Despite having an edge on the mound with Nestor Cortes facing Jose Urquidy, who entered Sunday allowing 11.4 hits per nine hitting with a .301 batting average, the Yankees’ hitless streak lasted an agonizing 6.1 more innings.
When the streak hit 16 innings, the Yankees became part of MLB history, tying the 1981 Dodgers and 1973 A’s for the longest such streak since the expansion era (1961), per Sarah Langs of MLB.com and Elias Sports.
The Yankees became part of MLB history after their hitless innings streak reached 16 on Sunday.
If there’s a silver lining to this horrid display of offense, both the ’73 Athletics and ’81 Dodgers went on to become champions. Though the Astros have taken a huge gust of wind out of their sails this weekend, the Yankees are widely perceived as this year’s title favorites. Perhaps history will repeat itself in 2022.
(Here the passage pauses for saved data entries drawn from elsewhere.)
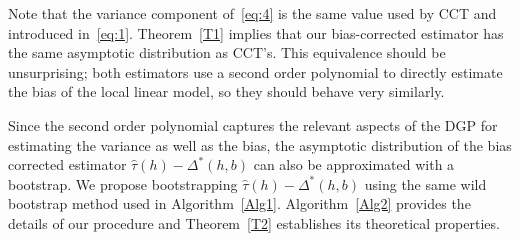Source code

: \documentclass[12pt,fleqn]{article}
\begin{document}
Note that the variance component of~\eqref{eq:4} is the same value used by CCT
and introduced in~\eqref{eq:1}. Theorem~\ref{T1} implies that our bias-corrected
estimator has the same asymptotic distribution as CCT's. This equivalence should
be unsurprising; both estimators use a second order polynomial to directly estimate
the bias of the local linear model, so they should behave very similarly.

Since the second order polynomial captures the relevant aspects of the DGP for
estimating the variance as well as the bias, the asymptotic distribution of the
bias corrected estimator $\hat\tau(h) - \Delta^*(h,b)$ can also be approximated
with a bootstrap. We propose bootstrapping $\hat\tau(h) - \Delta^*(h,b)$ using
the same wild bootstrap method used in Algorithm~\ref{Alg1}. Algorithm~\ref{Alg2} provides the details of our procedure
and Theorem~\ref{T2} establishes its theoretical properties.
\end{document}

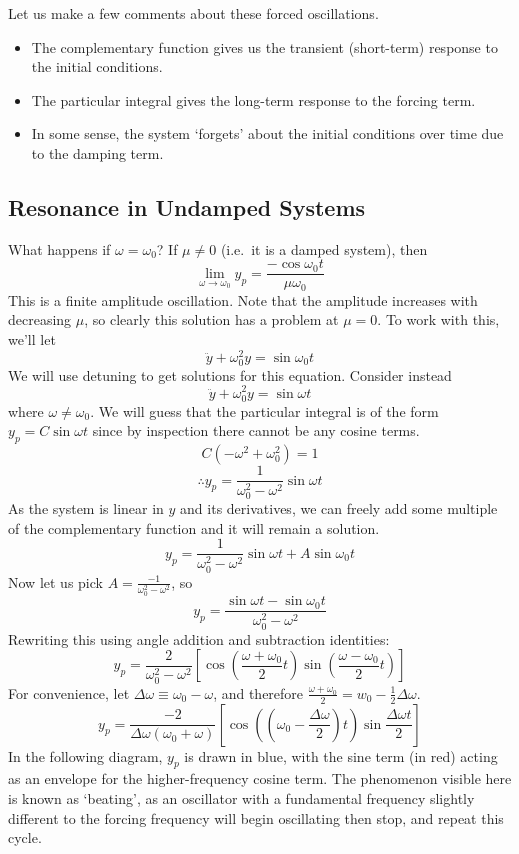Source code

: \noindent Let us make a few comments about these forced oscillations.
\begin{itemize}
	\item The complementary function gives us the transient (short-term) response to the initial conditions.
	\item The particular integral gives the long-term response to the forcing term.
	\item In some sense, the system `forgets' about the initial conditions over time due to the damping term.
\end{itemize}

\subsection{Resonance in Undamped Systems}
What happens if \(\omega = \omega_0\)? If \(\mu \neq 0\) (i.e.\ it is a damped system), then
\[ \lim_{\omega \to \omega_0} y_p = \frac{-\cos\omega_0 t}{\mu\omega_0} \]
This is a finite amplitude oscillation. Note that the amplitude increases with decreasing \(\mu\), so clearly this solution has a problem at \(\mu = 0\). To work with this, we'll let
\[ \ddot y + \omega_0^2 y = \sin\omega_0 t \]
We will use detuning to get solutions for this equation. Consider instead
\[ \ddot y + \omega_0^2 y = \sin\omega t \]
where \(\omega \neq \omega_0\). We will guess that the particular integral is of the form \(y_p = C\sin\omega t\) since by inspection there cannot be any cosine terms.
\[ C(-\omega^2 + \omega_0^2) = 1 \]
\[ \therefore y_p = \frac{1}{\omega_0^2 - \omega^2}\sin\omega t \]
As the system is linear in \(y\) and its derivatives, we can freely add some multiple of the complementary function and it will remain a solution.
\[ y_p = \frac{1}{\omega_0^2 - \omega^2}\sin\omega t + A \sin\omega_0 t \]
Now let us pick \(A = \frac{-1}{\omega_0^2 - \omega^2}\), so
\[ y_p = \frac{\sin \omega t - \sin \omega_0 t}{\omega_0^2 - \omega^2} \]
Rewriting this using angle addition and subtraction identities:
\[ y_p = \frac{2}{\omega_0^2 - \omega^2}\left[ \cos\left( \frac{\omega + \omega_0}{2}t \right) \sin\left( \frac{\omega - \omega_0}{2}t \right) \right] \]
For convenience, let \(\Delta\omega \equiv \omega_0 - \omega\), and therefore \(\frac{\omega + \omega_0}{2} = w_0 - \frac{1}{2}\Delta\omega\).
\[ y_p = \frac{-2}{\Delta\omega(\omega_0 + \omega)}\left[ \cos\left( \left(\omega_0 - \frac{\Delta\omega}{2}\right)t \right) \sin\frac{\Delta\omega t}{2} \right] \]
In the following diagram, \(y_p\) is drawn in blue, with the sine term (in red) acting as an envelope for the higher-frequency cosine term. The phenomenon visible here is known as `beating', as an oscillator with a fundamental frequency slightly different to the forcing frequency will begin oscillating then stop, and repeat this cycle.\medskip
If not for a Giancarlo Stanton solo home run with one out in the bottom of the seventh, fans had every reason to believe the Yankees would have gone on to set the new record for most innings without recording a hit.
Clearly aware they were closing in on the wrong kind of history — again, against the Astros of all teams — the lineup was pressing to end the streak. Look no further than this sixth-inning pop out from the normally-disciplined Isiah Kiner-Falefa.
Yeah, that’s the tell-tale sign of a player that desperately wanted to get his team on the board with a hit when the priority should’ve been getting on base to try and eat into Houston’s three-run advantage. Fittingly enough, the Yankees’ shortstop laced a single into left field in his first at bat after Stanton’s home run.
The solo blast seemed to have a cooling effect on the rest of the lineup, as DJ LeMahieu smashed a two-run homer to tie the game in the bottom of the eighth.
Suffice it to say a comeback win would go a long way towards ridding this weekend’s demons.